Amazon adds 1-hour and 3-hour delivery options in the US
Amazon is launching one-hour and three-hour delivery options across many cities in the U.S. as the e-commerce giant looks to compete with instant delivery companies like Instacart, DoorDash, and Uber Eats. The e-commerce giant is making more than 90,000 items available via this new delivery system. If an item can be delivered to a user within one or three hours, they’ll see a label saying so next to that item on the Amazon app. There’s also a filter for these new delivery options in the app and on the site. Amazon Prime subscribers will be charged $9.99 for one-hour deliveries and $4.99 for three-hour deliveries. If you don’t have a Prime subscription, you’ll pay $19.99 for one-hour deliveries and $14.99 for three-hour deliveries. Amazon said it is making the one-hour delivery option available in hundreds of cities in the U.S., including parts of major metropolitan areas like Los Angeles, Chicago, and Washington, D.C., as well as Des Moines, Boise, and American Fork. The three-hour option is available in over 2,000 U.S. cities and towns.
Finance & Economy
Wholesale prices rose 0.7% in February, much more than expected and up 3.4% annually
Wholesale prices rose sharply in February, providing another sign that inflation continues to percolate even aside from rising energy costs.

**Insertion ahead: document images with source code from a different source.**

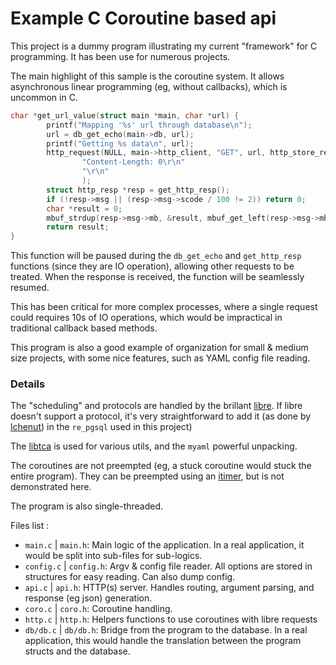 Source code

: # Example C Coroutine based api

This project is a dummy program illustrating my current "framework" for C programming. It has been use for numerous projects.

The main highlight of this sample is the coroutine system. It allows asynchronous linear programming (eg, without callbacks), which is uncommon in C.

```C
char *get_url_value(struct main *main, char *url) {
        printf("Mapping '%s' url through database\n");
        url = db_get_echo(main->db, url);
        printf("Getting %s data\n", url);
        http_request(NULL, main->http_client, "GET", url, http_store_result_and_switch, NULL, (void *)cre_current,
                "Content-Length: 0\r\n"
                "\r\n"
                );
        struct http_resp *resp = get_http_resp();
        if (!resp->msg || (resp->msg->scode / 100 != 2)) return 0;
        char *result = 0;
        mbuf_strdup(resp->msg->mb, &result, mbuf_get_left(resp->msg->mb));
        return result;
}
```
This function will be paused during the `db_get_echo` and `get_http_resp` functions (since they are IO operation), allowing other requests to be treated. When the response is received, the function will be seamlessly resumed.

This has been critical for more complex processes, where a single request could requires 10s of IO operations, which would be impractical in traditional callback based methods.

This program is also a good example of organization for small & medium size projects, with some nice features, such as YAML config file reading.

### Details
The "scheduling" and protocols are handled by the brillant [libre](https://github.com/creytiv/re). If libre doesn't support a protocol, it's very straightforward to add it (as done by [lchenut](https://github.com/lchenut)) in the `re_pgsql` used in this project)

The [libtca](https://github.com/Menduist/libtca) is used for various utils, and the `myaml` powerful unpacking.

The coroutines are not preempted (eg, a stuck coroutine would stuck the entire program). They can be preempted using an [itimer](https://linux.die.net/man/2/setitimer), but is not demonstrated here.

The program is also single-threaded. 

Files list :

- `main.c` | `main.h`: Main logic of the application. In a real application, it would be split into sub-files for sub-logics.
- `config.c` | `config.h`: Argv & config file reader. All options are stored in structures for easy reading. Can also dump config.
- `api.c` | `api.h`: HTTP(s) server. Handles routing, argument parsing, and response (eg json) generation.
- `coro.c` | `coro.h`: Coroutine handling.
- `http.c` | `http.h`: Helpers functions to use coroutines with libre requests
- `db/db.c` | `db/db.h`: Bridge from the program to the database. In a real application, this would handle the translation between the program structs and the database.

The producer price index, a measure of pipeline costs that producers receive for their products, increased a seasonally adjusted 0.7% on the month, the Bureau of Labor Statistics reported on March 18th. Excluding volatile food and energy costs, the so-called core PPI increased 0.5%. Economists surveyed by Dow Jones had been looking for increases of 0.3% for both measures. For the all-items index, prices rose faster than the 0.5% pace in January. However, the core increase was less than the 0.8% for the prior month. On a 12-month basis, headline PPI inflation was at 3.4%, the most since February 2025, while core was at 3.9%, according to the BLS. The Federal Reserve targets inflation at 2%.